とくに、大手ファミレス各社の殆どが取り組んでいるのが「店舗整理の実施」――つまり、将来性が無いと判断された店舗の閉店だ。一部のファミレス運営企業では早くも閉店が進みつつあるが、一方でその閉店が社会問題化しつつある地域もあるという。
大手ファミレスのうち最も急速に店舗整理を進めているのが、大分県大分市に本社を置く「ジョイフル(Joyfull)」だ。すでに同社は直営店だけでも2020年6月から12月末までの僅か半年間に全店舗の約2割に当たる約110店舗を閉店している。
ジョイフルは1976年に焼肉店として大分市で創業。1979年に九州ではまだ珍しかったファミリーレストラン業態の店舗「ジョイフル」の展開を開始した。1970年代当時、九州には洋食レストラン・機内食製造企業を起源とする「ロイヤルホスト」(本社:福岡県福岡市)もファミリーレストラン業態の店舗を広げつつあった。しかし、ジョイフルは同社とは一線を画した「和洋中の幅広いメニュー」と「格安大衆路線」を採ることで人気を集め店舗網を拡大。2020年春時点では九州沖縄・中国・四国地方を中心に、北は北海道札幌市から南は沖縄県宮古島市、海外を含めると台湾・高雄市まで約700店舗を展開し、ファミリーレストラン業界国内3位にまで上り詰めた。
同社は長らく東京都心に店舗が無かったため、大手でありながら全国メディアに出る機会が少なかったが、2015年には東京・赤坂に都心初出店。大分市出身であり、実家近くのジョイフルを勉強部屋替わりに使っていたという指原莉乃がSNSで「ジョイフルすごいね!」と紹介するなど話題を呼び、また上京した西日本出身者には「赤坂の料亭」という愛称で呼ばれ「地元を懐かしむ場」として定着することとなった。
2018年には神奈川県と北海道に初出店するなど近年は東日本でも店舗を増やしつつあり、2019年度末にはグループ全店で800店舗台を数えるまでに成長したジョイフルであったが、コロナ禍でその状況は一変。2020年6月には全店舗の3割弱にあたる約200店舗を閉店する方針を発表するに至った。

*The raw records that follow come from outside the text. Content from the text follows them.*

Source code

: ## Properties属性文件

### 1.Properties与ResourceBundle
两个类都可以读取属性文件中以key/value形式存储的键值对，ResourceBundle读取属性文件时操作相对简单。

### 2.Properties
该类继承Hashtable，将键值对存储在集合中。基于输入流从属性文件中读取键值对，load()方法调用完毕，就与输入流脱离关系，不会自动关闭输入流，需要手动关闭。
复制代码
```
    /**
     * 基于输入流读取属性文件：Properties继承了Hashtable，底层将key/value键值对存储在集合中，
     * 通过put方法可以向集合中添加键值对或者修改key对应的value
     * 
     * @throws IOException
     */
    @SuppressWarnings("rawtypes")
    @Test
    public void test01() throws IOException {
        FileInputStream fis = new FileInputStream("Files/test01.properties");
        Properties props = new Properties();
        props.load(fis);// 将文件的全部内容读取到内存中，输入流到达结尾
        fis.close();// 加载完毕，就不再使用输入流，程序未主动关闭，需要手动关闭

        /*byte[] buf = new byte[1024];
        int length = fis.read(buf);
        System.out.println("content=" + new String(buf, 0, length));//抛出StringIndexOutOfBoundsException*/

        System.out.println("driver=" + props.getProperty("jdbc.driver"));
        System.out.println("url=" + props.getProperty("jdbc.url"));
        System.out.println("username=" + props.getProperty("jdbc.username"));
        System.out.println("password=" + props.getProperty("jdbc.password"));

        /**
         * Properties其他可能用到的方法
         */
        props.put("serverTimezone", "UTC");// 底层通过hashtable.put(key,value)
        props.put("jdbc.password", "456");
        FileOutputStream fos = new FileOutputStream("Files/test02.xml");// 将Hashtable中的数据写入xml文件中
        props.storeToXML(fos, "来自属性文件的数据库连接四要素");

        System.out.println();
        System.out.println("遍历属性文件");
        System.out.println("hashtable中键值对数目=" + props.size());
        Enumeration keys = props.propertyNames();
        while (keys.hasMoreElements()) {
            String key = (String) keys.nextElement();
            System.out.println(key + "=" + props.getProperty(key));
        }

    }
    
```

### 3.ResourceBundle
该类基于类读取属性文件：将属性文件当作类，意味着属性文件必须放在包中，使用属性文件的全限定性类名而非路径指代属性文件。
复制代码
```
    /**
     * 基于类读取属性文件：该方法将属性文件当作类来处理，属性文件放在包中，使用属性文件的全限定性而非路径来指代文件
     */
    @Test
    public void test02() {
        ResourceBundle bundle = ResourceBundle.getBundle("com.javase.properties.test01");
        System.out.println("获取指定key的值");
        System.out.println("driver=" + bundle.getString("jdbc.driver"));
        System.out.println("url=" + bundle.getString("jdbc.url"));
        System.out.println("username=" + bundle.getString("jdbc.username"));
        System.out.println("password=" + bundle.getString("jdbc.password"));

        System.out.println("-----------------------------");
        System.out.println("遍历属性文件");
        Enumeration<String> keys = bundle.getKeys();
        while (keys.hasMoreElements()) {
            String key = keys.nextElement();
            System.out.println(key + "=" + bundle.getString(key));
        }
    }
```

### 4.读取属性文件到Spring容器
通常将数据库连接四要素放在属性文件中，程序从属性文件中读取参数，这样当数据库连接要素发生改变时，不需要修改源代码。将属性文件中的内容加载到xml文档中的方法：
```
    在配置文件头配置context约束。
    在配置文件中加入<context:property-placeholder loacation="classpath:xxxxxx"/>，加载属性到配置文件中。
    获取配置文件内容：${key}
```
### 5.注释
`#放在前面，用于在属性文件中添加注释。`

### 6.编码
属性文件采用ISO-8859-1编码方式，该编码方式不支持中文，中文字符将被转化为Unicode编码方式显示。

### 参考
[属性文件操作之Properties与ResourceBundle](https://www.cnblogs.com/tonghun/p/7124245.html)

これにより、東京23区で唯一の店舗であった赤坂店も2020年12月末で閉店することになったほか、経営再建の過程で2018年からジョイフル傘下となっていた老舗洋食レストラン「キッチンジロー」(本社:東京都千代田区)については近年バル・居酒屋メニューを強化していたことが裏目に出たとみられ、2店舗を残して殆どの店舗が閉店することとなった。
これらの閉鎖対象となった店舗がある地域ではSNSなどでも閉店が大きな話題となっており、なかには「ファミレスの消滅は地域の生活に関わる問題だ」という声も多くみられる。